Following that presentation Dineen will deliver a talk for the group that originated the idea of legacy bars, San Francisco Heritage, on Thursday November 19, 2015 at the Swedish American Hall, a legacy venue in itself, 2174 Market Street. His talk starts at 6 p.m. $15 for non-members.

Legacy bars also got political this year, with preservationists pushing a San Francisco ballot measure that would help legacy bars, legacy restaurants, and other ‘legacy businesses’ stay in business by providing generous city subsidies both to the businesses and their landlords.

The measure won handily on the recent November San Francisco elections. The city has also established a registry of historic businesses.

“In the wake of the unsuccessful Gold Dust Lounge Landmark nomination last spring,” Heritage writes on its website, “and recent threats to local institutions like the Tonga Room and Tosca Cafe, Heritage resolved to explore alternative methods of recognizing and protecting places with intangible cultural significance. ‘Legacy Bars and Restaurants’ is an attempt to celebrate the city’s vast culinary heritage and to promote businesses that do not necessarily qualify for formal historic designation.”

During his talk, Dineen, a reporter for the San Francisco Chronicle, will discuss what it was like visiting every legacy bar in the city—there should be some good tales there—and may even recommend his favorites.
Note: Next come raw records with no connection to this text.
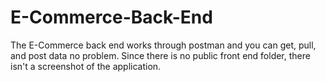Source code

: # E-Commerce-Back-End

The E-Commerce back end works through postman and you can get, pull, and post data no problem. Since there is no public front end folder, there isn't a screenshot of the application.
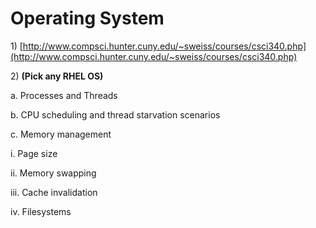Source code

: # Operating System

1\) [http://www.compsci.hunter.cuny.edu/~sweiss/courses/csci340.php](http://www.compsci.hunter.cuny.edu/~sweiss/courses/csci340.php)

2\) **\(Pick any RHEL OS\)**

a. Processes and Threads

b. CPU scheduling  and thread starvation scenarios

c. Memory management

i. Page size

ii. Memory swapping

iii. Cache invalidation

iv. Filesystems

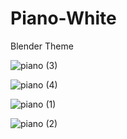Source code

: # Piano-White
Blender Theme

![piano (3)](https://user-images.githubusercontent.com/54836559/79198299-3b066a80-7e6e-11ea-9829-c69c0e4cd6f6.png)

![piano (4)](https://user-images.githubusercontent.com/54836559/79198274-32ae2f80-7e6e-11ea-9ca2-e36fa9784ba4.png)

![piano (1)](https://user-images.githubusercontent.com/54836559/79198221-1dd19c00-7e6e-11ea-812b-029d2f001ae7.png)

![piano (2)](https://user-images.githubusercontent.com/54836559/79198251-2a55f480-7e6e-11ea-9b6e-60f2bbdb6fcc.png)
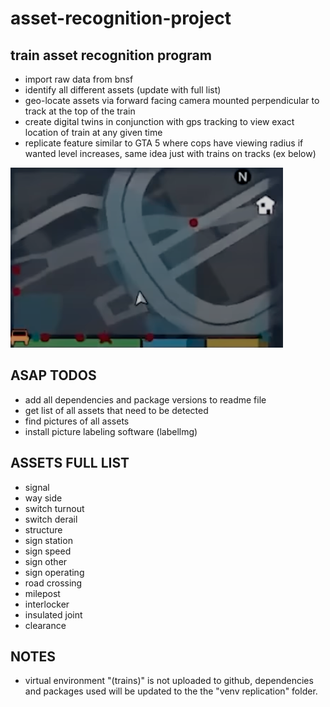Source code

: # asset-recognition-project

## train asset recognition program


- import raw data from bnsf
- identify all different assets (update with full list)
- geo-locate assets via forward facing camera mounted perpendicular to track at the top of the train
- create digital twins in conjunction with gps tracking to view exact location of train at any given time
- replicate feature similar to GTA 5 where cops have viewing radius if wanted level increases, same idea just with trains on tracks (ex below)

![gta wanted minimap and cops location with sector](https://github.com/rushisy/asset-recognition-project/blob/main/gta%20wanted.png)


## ASAP TODOS

- add all dependencies and package versions to readme file
- get list of all assets that need to be detected
- find pictures of all assets
- install picture labeling software (labellmg)

## ASSETS FULL LIST

- signal
- way side
- switch turnout
- switch derail
- structure
- sign station
- sign speed
- sign other
- sign operating
- road crossing
- milepost
- interlocker
- insulated joint
- clearance

## NOTES

- virtual environment "(trains)" is not uploaded to github, dependencies and packages used will be updated to the the "venv replication" folder.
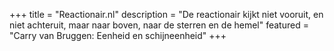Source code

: +++
title       = "Reactionair.nl"
description = "De reactionair kijkt niet vooruit, en niet achteruit, maar naar boven, naar de sterren en de hemel"
featured    = "Carry van Bruggen: Eenheid en schijneenheid"
+++
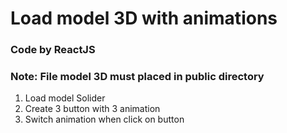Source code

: # Load model 3D with animations

### Code by ReactJS

### Note: File model 3D must placed in public directory

1. Load model Solider
2. Create 3 button with 3 animation
3. Switch animation when click on button
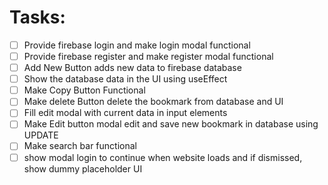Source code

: # Tasks:
- [ ] Provide firebase login and make login modal functional
- [ ] Provide firebase register and make register modal functional
- [ ] Add New Button adds new data to firebase database
- [ ] Show the database data in the UI using useEffect
- [ ] Make Copy Button Functional
- [ ] Make delete Button delete the bookmark from database and UI
- [ ] Fill edit modal with current data in input elements
- [ ] Make Edit button modal edit and save new bookmark in database using UPDATE
- [ ] Make search bar functional
- [ ] show modal login to continue when website loads and if dismissed, show dummy placeholder UI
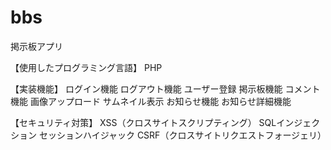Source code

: # bbs

掲示板アプリ

【使用したプログラミング言語】
    PHP

【実装機能】
    ログイン機能
    ログアウト機能
    ユーザー登録
    掲示板機能
    コメント機能
    画像アップロード
    サムネイル表示
    お知らせ機能
    お知らせ詳細機能
    
【セキュリティ対策】
    XSS（クロスサイトスクリプティング）
    SQLインジェクション
    セッションハイジャック
    CSRF（クロスサイトリクエストフォージェリ）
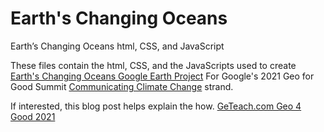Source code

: # Earth's Changing Oceans
Earth’s Changing Oceans html, CSS, and JavaScript

These files contain the html, CSS, and the JavaScripts used to create [Earth's Changing Oceans Google Earth Project](https://earth.google.com/web/data=Mj8KPQo7CiExRmx3WXVnSGxhY0QwV3h4dmU0b2ZwS3FrYVYweDAyUkoSFgoUMDdGMEUxRUNERjFERTg0RjZEODI) For Google's 2021 Geo for Good Summit [Communicating Climate Change](https://earthoutreachonair.withgoogle.com/events/geoforgood21?talk=climate-communication) strand.

If interested, this blog post helps explain the how. [GeTeach.com Geo 4 Good 2021](https://earthoutreachonair.withgoogle.com/events/geoforgood21?talk=climate-communication)
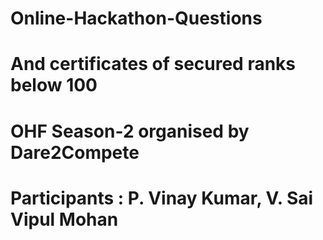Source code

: # Online-Hackathon-Questions
# And certificates of secured ranks below 100
# OHF Season-2 organised by Dare2Compete
# Participants : P. Vinay Kumar, V. Sai Vipul Mohan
“The dives in this book may be endangered, and that is sad. But reading Dineen on, say, ‘Sam Jordan’s Bar and Grill or the Wild Side West,’ you can only feel pleasure. Dineen’s a guy who can tell a story,” a Chron editor, Kitty Morgan, wrote—and she ought to know.

She added: “You can smell the stale beer; you can see the flicker of old neon.”

Among the bars on the legacy list are Vesuvio Café in North Beach, the great Tiki bar Trad’r Sam on Geary Street (“one of the few remaining bamboo bars,” in the words of Heritage), and the Philosopher's Club in West Portal, which dates to 1960.

And, if you are wondering, of course the list includes the infamous Mr. Bing’s in Chinatown. Remember what we said about not get shanghaied? Well, maybe we were wrong.

But—if you’re on your good behavior—Mr. Bing’s can be jolly indeed, and certainly redolent of the old days. As one online commenter has posted, Mr. Bing’s is “the perfect setting for a Dashiell Hammett or Raymond Chandler novel scene.”